2- Não prevendo o CPP, nº art. 113º, n. 1 e n. 2, aplicável "ex vi. do art. 41°, 1 da LQCO, qualquer formalidade que imponha ou admita o envio de notificações sob aviso de recepção e contemple as consequências em matéria de presunção de notificação decorrentes dessa formalidade deve a mesma ser considerada formalmente inexistente e incapaz de afastar a presunção consignada no art. 113°, 2 do CPP;
3- As notificações feitas no âmbito do processo de contra-ordenações e após proferida a decisão que aplica uma coima, regem-se pelas regras do CPP com ressalva das que em contrário disponha a LQCO (corno é o caso do art. 60º, 1), por força do art. 41º da LQC0, sendo assim de considerar que se suspendem em férias judiciais para impugnação que decorram nesse período (arts. 103º e 104° do CPP, ut do art. 41º, 1 da LQCO);
4- Ainda que assim se não entendesse sempre haveria que considerar como termo do prazo para a impugnação judicial o dia 21.Dez.2005, já que a notificação contendo a decisão presume-se feita, de harmonia com o art. 113º,nº2 do CPP, no terceiro dia útil posterior ao do respectivo envio. Ora, o mandatário do arguido só foi notificado da decisão administrativa no dia 21.Dez.05, o que aliás se presume, visto que a carta foi expedida, sob registo, no dia 16.Dez.05, sexta-feira, sendo aquele o terceiro dia útil posterior;
5- O CPP é claro quando estabelece a presunção de notificação no terceiro dia útil posterior ao do envio (art. 113°, n. 2 do CPP), uma redacção diferente da que o legislador usou no n. 4 do mesmo preceito (aí opta-se pelo 5° dia posterior) e no art. 254º, n. 3 do CPC. O elemento literal não deixa dúvidas e, para lá do mais, desde logo porque o elemento ordinal 3° dia útil só faz sentido se houver um primeiro e um segundo dia útil. O intérprete deve presumir, de acordo com o art. 9°, nº 3 do CC, que o legislador "soube exprimir o seu pensamento em termos, adequados";
6.Atento o estatuído no art. 59°, n. 3 do DL 433/82, o prazo de 20 dias conta-se após o conhecimento pelo arguido da aplicação da coima.

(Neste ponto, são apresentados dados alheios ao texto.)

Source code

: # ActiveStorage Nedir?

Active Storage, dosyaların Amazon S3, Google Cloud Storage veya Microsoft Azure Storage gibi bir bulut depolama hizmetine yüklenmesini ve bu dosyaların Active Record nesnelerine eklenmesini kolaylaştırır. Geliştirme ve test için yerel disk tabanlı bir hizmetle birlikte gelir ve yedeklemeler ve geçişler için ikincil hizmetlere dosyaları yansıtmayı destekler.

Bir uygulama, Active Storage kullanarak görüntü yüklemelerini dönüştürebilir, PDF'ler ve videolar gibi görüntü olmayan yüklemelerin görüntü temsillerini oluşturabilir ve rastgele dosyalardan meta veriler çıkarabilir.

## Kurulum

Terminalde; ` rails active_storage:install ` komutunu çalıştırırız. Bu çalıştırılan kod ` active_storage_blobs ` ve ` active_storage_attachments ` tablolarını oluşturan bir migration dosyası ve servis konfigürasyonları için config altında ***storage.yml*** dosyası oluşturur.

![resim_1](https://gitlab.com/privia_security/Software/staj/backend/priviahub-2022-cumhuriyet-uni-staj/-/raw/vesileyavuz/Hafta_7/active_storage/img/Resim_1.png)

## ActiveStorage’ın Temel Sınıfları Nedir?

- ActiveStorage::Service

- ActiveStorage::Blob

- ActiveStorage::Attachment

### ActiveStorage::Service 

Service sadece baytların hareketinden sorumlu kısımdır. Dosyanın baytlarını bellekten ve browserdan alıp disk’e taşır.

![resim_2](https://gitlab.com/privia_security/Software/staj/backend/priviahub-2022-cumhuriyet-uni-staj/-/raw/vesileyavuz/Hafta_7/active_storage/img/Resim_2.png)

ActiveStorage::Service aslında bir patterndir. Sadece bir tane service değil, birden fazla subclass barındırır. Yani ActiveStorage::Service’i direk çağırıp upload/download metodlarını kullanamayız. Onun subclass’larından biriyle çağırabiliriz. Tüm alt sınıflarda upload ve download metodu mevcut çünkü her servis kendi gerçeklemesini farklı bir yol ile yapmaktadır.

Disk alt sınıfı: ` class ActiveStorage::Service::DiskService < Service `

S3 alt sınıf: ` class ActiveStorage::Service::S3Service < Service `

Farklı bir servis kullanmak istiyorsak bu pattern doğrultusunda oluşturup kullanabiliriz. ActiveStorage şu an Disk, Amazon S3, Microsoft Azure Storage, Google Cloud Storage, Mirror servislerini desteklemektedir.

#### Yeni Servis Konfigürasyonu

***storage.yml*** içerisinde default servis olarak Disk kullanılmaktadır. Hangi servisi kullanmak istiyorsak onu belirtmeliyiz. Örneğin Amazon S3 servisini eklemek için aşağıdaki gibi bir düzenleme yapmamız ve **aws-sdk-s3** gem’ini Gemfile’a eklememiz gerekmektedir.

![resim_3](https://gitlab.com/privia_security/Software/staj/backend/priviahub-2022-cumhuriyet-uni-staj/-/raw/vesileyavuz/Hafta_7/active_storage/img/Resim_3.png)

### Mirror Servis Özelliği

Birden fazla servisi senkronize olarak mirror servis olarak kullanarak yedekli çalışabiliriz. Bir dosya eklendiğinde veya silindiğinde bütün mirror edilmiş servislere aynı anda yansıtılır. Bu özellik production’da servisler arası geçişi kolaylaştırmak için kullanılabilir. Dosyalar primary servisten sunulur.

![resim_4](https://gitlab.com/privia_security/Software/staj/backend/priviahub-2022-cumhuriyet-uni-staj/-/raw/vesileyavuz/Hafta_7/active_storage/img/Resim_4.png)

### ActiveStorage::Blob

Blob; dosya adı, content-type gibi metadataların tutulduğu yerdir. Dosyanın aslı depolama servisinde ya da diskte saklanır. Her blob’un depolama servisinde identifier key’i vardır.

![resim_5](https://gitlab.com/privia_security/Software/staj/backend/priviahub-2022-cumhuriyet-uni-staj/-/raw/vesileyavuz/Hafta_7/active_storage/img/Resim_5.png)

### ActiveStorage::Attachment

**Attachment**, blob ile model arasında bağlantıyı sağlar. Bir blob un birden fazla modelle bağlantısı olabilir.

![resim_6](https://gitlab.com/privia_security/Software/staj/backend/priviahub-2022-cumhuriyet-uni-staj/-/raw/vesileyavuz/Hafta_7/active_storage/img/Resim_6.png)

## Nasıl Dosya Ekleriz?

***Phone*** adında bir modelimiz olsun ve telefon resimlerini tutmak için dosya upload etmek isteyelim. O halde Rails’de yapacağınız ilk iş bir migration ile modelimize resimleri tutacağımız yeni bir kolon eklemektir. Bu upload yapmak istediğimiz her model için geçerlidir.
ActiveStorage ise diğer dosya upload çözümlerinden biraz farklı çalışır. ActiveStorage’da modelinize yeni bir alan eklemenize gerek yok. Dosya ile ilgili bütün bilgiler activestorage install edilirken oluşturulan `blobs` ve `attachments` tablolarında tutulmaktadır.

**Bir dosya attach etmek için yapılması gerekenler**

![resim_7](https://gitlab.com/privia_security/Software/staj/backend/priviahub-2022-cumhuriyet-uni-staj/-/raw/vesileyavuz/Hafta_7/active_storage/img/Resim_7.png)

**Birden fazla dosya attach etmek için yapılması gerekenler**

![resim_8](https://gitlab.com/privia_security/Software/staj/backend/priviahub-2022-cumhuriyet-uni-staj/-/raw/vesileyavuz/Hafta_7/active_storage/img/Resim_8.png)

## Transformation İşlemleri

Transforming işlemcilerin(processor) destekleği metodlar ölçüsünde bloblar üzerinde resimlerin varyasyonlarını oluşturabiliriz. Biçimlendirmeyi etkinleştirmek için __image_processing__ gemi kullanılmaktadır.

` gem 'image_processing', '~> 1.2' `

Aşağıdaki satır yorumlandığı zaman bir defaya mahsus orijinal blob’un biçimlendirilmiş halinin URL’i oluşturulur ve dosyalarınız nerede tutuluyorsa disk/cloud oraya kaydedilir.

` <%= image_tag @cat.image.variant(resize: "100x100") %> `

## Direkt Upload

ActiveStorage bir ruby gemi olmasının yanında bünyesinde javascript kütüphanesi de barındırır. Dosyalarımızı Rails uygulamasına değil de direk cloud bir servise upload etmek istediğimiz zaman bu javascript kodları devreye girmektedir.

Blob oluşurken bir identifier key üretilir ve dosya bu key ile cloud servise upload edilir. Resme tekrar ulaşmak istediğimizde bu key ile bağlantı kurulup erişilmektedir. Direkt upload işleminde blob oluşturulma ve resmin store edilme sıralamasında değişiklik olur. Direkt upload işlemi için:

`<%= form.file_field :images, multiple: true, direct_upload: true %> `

No caso esse conhecimento reporta-se ao mandatário do arguido (art., 47°, n, 2 e 4 da LQCO) e este teve-o, como aliás se presume (sublinha-se) por força do art. 113°, n, 2 do CPP, apenas no dia 21.Dez.2005;
7.A decisão proferida pelo tribunal "a quo" viola assim os arts. 41º, 47º, 2 e 4, 59°,3 e 60º, 1 da LQCO e ainda o art.113°, 2 do CPP;
8- Os arts. 41°, 1 da LQCO e 103°, 104º e 113°, 2 do CPP/ quando interpretados no sentido de que não se aplicam à fase processual contra-ordenacional (chamada fase administrativa) e que não se considera a presunção ínsita no art. 113°, 2 do CPP, são Inconstitucionais, por violação dos arts. 13°, 20°, 290 E! 320, nºs. 1, 9 e 10 da C. Rep. Portuguesa;
9 - A impugnação apresentada no dia 17 Jan.2006 não está fora de prazo, se aquelas normas jurídicas forem interpretadas como se propugna, no sentido de que é aplicável ao processo contra-ordenacional a suspensão na contagem de prazos durante o período de férias judiciais e, subsidiariamente, que é irrelevante a circunstância do envio de uma notificação sob aviso de recepção, prevalecendo a regra de envio sob registo e valendo a presunção da notificação no terceiro dia útil posterior no caso, o dia 21.Dez.2006.”
Na resposta produzida pelo digno agente do Ministério Público, junto do tribunal a quo, considerou-se relevante destacar o que a seguir se extracta:
“- O Tribunal a quo considerou que a arguida foi notificada em 19.12.200, data em que foi assinado pelo mandatário daquela, o aviso de recepção do ofício de notificação enviado pelo ICS – cfr. fls. 213 - pelo que, em 17.01.2006, data da apresentação do recurso, já havia decorrido o prazo de 20 dias previsto no artigo 59°, nº 3 do Decreto-Lei nº 433/82, de 27.10, que terminara a 16.01.2006, não havendo lugar à aplicação do disposto no artigo 145°, nºs 5 e 6 do Código de Processo Civil;
- A recorrente entende, pelos argumentos ora aduzidos na motivação de recurso, que, à data da apresentação do recurso, ainda decorria o prazo de 20 dias, dado que:
- Tal prazo se suspendeu durante o decurso das férias judiciais;
- Ainda que assim não se entendesse, a data da notificação seria a de 21.12.2005, por ser esse, o 3° dia útil posterior ao do envio, que ocorreu em 16.12.2006;
- A data da assinatura do aviso de recepção não tem qualquer relevância, não só porque não tal assinatura não efectuada pelo mandatário da arguida, mas também porque a notificação não pode ser efectuada por via postal com aviso de recepção, mas antes por via postal registada, nos termos do artigo 113°, nº 1, al. a) e 2 do Código de Processo Penal, pelo que a notificação sempre teria ocorrido no 3° dia útil posterior ao do envio.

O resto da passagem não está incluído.